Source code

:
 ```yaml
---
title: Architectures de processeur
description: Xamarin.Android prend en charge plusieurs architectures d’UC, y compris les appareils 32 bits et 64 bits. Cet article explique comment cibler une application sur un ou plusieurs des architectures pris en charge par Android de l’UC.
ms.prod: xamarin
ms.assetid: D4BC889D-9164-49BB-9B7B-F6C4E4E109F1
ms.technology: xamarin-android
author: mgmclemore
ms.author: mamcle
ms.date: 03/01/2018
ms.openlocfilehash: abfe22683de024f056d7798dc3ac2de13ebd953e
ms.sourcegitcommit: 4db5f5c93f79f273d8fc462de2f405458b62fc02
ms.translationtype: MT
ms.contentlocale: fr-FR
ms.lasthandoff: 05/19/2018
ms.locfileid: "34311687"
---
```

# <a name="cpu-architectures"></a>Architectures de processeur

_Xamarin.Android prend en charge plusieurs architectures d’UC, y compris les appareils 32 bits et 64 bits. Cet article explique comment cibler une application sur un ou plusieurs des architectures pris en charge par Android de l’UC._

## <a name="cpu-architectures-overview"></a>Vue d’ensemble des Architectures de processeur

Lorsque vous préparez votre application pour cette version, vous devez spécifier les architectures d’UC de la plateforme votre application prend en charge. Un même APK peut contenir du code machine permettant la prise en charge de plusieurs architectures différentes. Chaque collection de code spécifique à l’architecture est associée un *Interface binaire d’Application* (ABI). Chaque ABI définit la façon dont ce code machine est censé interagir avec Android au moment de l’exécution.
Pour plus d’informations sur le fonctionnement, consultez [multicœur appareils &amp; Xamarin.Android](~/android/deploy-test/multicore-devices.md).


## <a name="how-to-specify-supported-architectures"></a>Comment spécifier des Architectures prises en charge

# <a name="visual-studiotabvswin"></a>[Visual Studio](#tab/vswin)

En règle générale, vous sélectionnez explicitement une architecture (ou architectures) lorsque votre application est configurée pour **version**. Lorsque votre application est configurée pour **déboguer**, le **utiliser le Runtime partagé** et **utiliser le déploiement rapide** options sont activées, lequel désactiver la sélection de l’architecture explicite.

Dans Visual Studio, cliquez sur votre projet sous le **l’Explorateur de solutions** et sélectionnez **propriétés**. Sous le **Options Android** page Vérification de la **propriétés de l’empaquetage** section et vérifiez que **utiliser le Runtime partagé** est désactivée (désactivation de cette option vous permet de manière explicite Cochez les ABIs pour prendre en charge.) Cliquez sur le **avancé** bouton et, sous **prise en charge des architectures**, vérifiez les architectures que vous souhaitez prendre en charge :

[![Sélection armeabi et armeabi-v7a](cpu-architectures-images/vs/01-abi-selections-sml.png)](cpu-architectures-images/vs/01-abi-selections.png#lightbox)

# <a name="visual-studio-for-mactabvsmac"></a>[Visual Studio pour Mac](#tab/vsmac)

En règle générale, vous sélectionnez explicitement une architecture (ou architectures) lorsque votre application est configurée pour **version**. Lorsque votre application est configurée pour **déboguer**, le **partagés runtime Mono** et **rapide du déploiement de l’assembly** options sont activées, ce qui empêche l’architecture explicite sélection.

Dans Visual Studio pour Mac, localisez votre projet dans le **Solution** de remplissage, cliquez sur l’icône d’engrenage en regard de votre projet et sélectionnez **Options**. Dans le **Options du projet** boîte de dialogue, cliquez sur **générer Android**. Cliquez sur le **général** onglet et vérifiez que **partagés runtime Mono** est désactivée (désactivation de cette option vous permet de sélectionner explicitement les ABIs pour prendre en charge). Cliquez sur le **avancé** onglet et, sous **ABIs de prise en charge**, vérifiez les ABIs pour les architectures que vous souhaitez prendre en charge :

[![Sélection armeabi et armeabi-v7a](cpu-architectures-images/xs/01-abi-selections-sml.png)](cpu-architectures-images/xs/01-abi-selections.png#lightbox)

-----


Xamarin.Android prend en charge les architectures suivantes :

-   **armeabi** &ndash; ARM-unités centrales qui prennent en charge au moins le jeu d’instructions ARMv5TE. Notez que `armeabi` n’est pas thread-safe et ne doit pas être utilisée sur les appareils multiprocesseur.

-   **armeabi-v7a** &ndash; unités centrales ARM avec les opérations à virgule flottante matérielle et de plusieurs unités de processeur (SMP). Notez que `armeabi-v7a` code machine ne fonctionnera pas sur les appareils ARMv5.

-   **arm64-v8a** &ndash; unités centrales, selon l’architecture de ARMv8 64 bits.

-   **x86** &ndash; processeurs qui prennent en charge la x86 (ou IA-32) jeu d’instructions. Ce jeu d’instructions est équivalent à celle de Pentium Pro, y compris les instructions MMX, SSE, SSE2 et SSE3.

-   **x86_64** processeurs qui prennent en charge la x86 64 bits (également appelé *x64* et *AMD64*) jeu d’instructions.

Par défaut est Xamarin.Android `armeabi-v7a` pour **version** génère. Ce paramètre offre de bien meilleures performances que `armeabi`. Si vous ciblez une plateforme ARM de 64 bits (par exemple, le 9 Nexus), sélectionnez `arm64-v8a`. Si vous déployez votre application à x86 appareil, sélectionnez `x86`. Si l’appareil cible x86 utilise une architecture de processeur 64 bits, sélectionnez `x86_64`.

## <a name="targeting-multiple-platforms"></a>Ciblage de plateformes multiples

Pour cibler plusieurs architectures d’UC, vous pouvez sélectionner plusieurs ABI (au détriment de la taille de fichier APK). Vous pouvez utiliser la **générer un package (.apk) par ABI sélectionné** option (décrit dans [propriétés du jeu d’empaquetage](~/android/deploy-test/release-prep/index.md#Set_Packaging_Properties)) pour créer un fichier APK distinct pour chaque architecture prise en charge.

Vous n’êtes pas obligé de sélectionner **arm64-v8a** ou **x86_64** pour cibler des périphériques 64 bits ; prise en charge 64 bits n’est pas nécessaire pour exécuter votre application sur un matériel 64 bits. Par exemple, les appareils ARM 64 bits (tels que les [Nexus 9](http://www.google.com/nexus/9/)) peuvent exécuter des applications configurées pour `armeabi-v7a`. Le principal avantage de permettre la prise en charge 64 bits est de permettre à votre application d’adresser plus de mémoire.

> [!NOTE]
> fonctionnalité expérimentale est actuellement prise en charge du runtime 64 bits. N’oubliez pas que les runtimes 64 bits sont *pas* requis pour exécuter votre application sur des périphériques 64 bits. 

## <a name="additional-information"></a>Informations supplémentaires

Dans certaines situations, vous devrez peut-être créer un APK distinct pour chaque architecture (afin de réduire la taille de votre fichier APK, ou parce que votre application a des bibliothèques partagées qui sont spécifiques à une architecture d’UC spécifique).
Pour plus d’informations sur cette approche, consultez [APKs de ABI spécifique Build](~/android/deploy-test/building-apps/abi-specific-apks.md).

☆ ☆ ☆ ☆ ☆ ☆ ☆

**PROBLEM REQUIREMENTS:** The data must be given again in full, exactly as written.

**COMPLETED TASK:**
Source code

:
 ```yaml
---
title: Architectures de processeur
description: Xamarin.Android prend en charge plusieurs architectures d’UC, y compris les appareils 32 bits et 64 bits. Cet article explique comment cibler une application sur un ou plusieurs des architectures pris en charge par Android de l’UC.
ms.prod: xamarin
ms.assetid: D4BC889D-9164-49BB-9B7B-F6C4E4E109F1
ms.technology: xamarin-android
author: mgmclemore
ms.author: mamcle
ms.date: 03/01/2018
ms.openlocfilehash: abfe22683de024f056d7798dc3ac2de13ebd953e
ms.sourcegitcommit: 4db5f5c93f79f273d8fc462de2f405458b62fc02
ms.translationtype: MT
ms.contentlocale: fr-FR
ms.lasthandoff: 05/19/2018
ms.locfileid: "34311687"
---
```

# <a name="cpu-architectures"></a>Architectures de processeur

_Xamarin.Android prend en charge plusieurs architectures d’UC, y compris les appareils 32 bits et 64 bits. Cet article explique comment cibler une application sur un ou plusieurs des architectures pris en charge par Android de l’UC._

## <a name="cpu-architectures-overview"></a>Vue d’ensemble des Architectures de processeur

Lorsque vous préparez votre application pour cette version, vous devez spécifier les architectures d’UC de la plateforme votre application prend en charge. Un même APK peut contenir du code machine permettant la prise en charge de plusieurs architectures différentes. Chaque collection de code spécifique à l’architecture est associée un *Interface binaire d’Application* (ABI). Chaque ABI définit la façon dont ce code machine est censé interagir avec Android au moment de l’exécution.
Pour plus d’informations sur le fonctionnement, consultez [multicœur appareils &amp; Xamarin.Android](~/android/deploy-test/multicore-devices.md).


## <a name="how-to-specify-supported-architectures"></a>Comment spécifier des Architectures prises en charge

# <a name="visual-studiotabvswin"></a>[Visual Studio](#tab/vswin)

En règle générale, vous sélectionnez explicitement une architecture (ou architectures) lorsque votre application est configurée pour **version**. Lorsque votre application est configurée pour **déboguer**, le **utiliser le Runtime partagé** et **utiliser le déploiement rapide** options sont activées, lequel désactiver la sélection de l’architecture explicite.

Dans Visual Studio, cliquez sur votre projet sous le **l’Explorateur de solutions** et sélectionnez **propriétés**. Sous le **Options Android** page Vérification de la **propriétés de l’empaquetage** section et vérifiez que **utiliser le Runtime partagé** est désactivée (désactivation de cette option vous permet de manière explicite Cochez les ABIs pour prendre en charge.) Cliquez sur le **avancé** bouton et, sous **prise en charge des architectures**, vérifiez les architectures que vous souhaitez prendre en charge :

[![Sélection armeabi et armeabi-v7a](cpu-architectures-images/vs/01-abi-selections-sml.png)](cpu-architectures-images/vs/01-abi-selections.png#lightbox)

# <a name="visual-studio-for-mactabvsmac"></a>[Visual Studio pour Mac](#tab/vsmac)

En règle générale, vous sélectionnez explicitement une architecture (ou architectures) lorsque votre application est configurée pour **version**. Lorsque votre application est configurée pour **déboguer**, le **partagés runtime Mono** et **rapide du déploiement de l’assembly** options sont activées, ce qui empêche l’architecture explicite sélection.

Dans Visual Studio pour Mac, localisez votre projet dans le **Solution** de remplissage, cliquez sur l’icône d’engrenage en regard de votre projet et sélectionnez **Options**. Dans le **Options du projet** boîte de dialogue, cliquez sur **générer Android**. Cliquez sur le **général** onglet et vérifiez que **partagés runtime Mono** est désactivée (désactivation de cette option vous permet de sélectionner explicitement les ABIs pour prendre en charge). Cliquez sur le **avancé** onglet et, sous **ABIs de prise en charge**, vérifiez les ABIs pour les architectures que vous souhaitez prendre en charge :

[![Sélection armeabi et armeabi-v7a](cpu-architectures-images/xs/01-abi-selections-sml.png)](cpu-architectures-images/xs/01-abi-selections.png#lightbox)

-----


Xamarin.Android prend en charge les architectures suivantes :

-   **armeabi** &ndash; ARM-unités centrales qui prennent en charge au moins le jeu d’instructions ARMv5TE. Notez que `armeabi` n’est pas thread-safe et ne doit pas être utilisée sur les appareils multiprocesseur.

-   **armeabi-v7a** &ndash; unités centrales ARM avec les opérations à virgule flottante matérielle et de plusieurs unités de processeur (SMP). Notez que `armeabi-v7a` code machine ne fonctionnera pas sur les appareils ARMv5.

-   **arm64-v8a** &ndash; unités centrales, selon l’architecture de ARMv8 64 bits.

-   **x86** &ndash; processeurs qui prennent en charge la x86 (ou IA-32) jeu d’instructions. Ce jeu d’instructions est équivalent à celle de Pentium Pro, y compris les instructions MMX, SSE, SSE2 et SSE3.

-   **x86_64** processeurs qui prennent en charge la x86 64 bits (également appelé *x64* et *AMD64*) jeu d’instructions.

Par défaut est Xamarin.Android `armeabi-v7a` pour **version** génère. Ce paramètre offre de bien meilleures performances que `armeabi`. Si vous ciblez une plateforme ARM de 64 bits (par exemple, le 9 Nexus), sélectionnez `arm64-v8a`. Si vous déployez votre application à x86 appareil, sélectionnez `x86`. Si l’appareil cible x86 utilise une architecture de processeur 64 bits, sélectionnez `x86_64`.

## <a name="targeting-multiple-platforms"></a>Ciblage de plateformes multiples

Pour cibler plusieurs architectures d’UC, vous pouvez sélectionner plusieurs ABI (au détriment de la taille de fichier APK). Vous pouvez utiliser la **générer un package (.apk) par ABI sélectionné** option (décrit dans [propriétés du jeu d’empaquetage](~/android/deploy-test/release-prep/index.md#Set_Packaging_Properties)) pour créer un fichier APK distinct pour chaque architecture prise en charge.

Vous n’êtes pas obligé de sélectionner **arm64-v8a** ou **x86_64** pour cibler des périphériques 64 bits ; prise en charge 64 bits n’est pas nécessaire pour exécuter votre application sur un matériel 64 bits. Par exemple, les appareils ARM 64 bits (tels que les [Nexus 9](http://www.google.com/nexus/9/)) peuvent exécuter des applications configurées pour `armeabi-v7a`. Le principal avantage de permettre la prise en charge 64 bits est de permettre à votre application d’adresser plus de mémoire.

> [!NOTE]
> fonctionnalité expérimentale est actuellement prise en charge du runtime 64 bits. N’oubliez pas que les runtimes 64 bits sont *pas* requis pour exécuter votre application sur des périphériques 64 bits. 

## <a name="additional-information"></a>Informations supplémentaires

Dans certaines situations, vous devrez peut-être créer un APK distinct pour chaque architecture (afin de réduire la taille de votre fichier APK, ou parce que votre application a des bibliothèques partagées qui sont spécifiques à une architecture d’UC spécifique).
Pour plus d’informations sur cette approche, consultez [APKs de ABI spécifique Build](~/android/deploy-test/building-apps/abi-specific-apks.md).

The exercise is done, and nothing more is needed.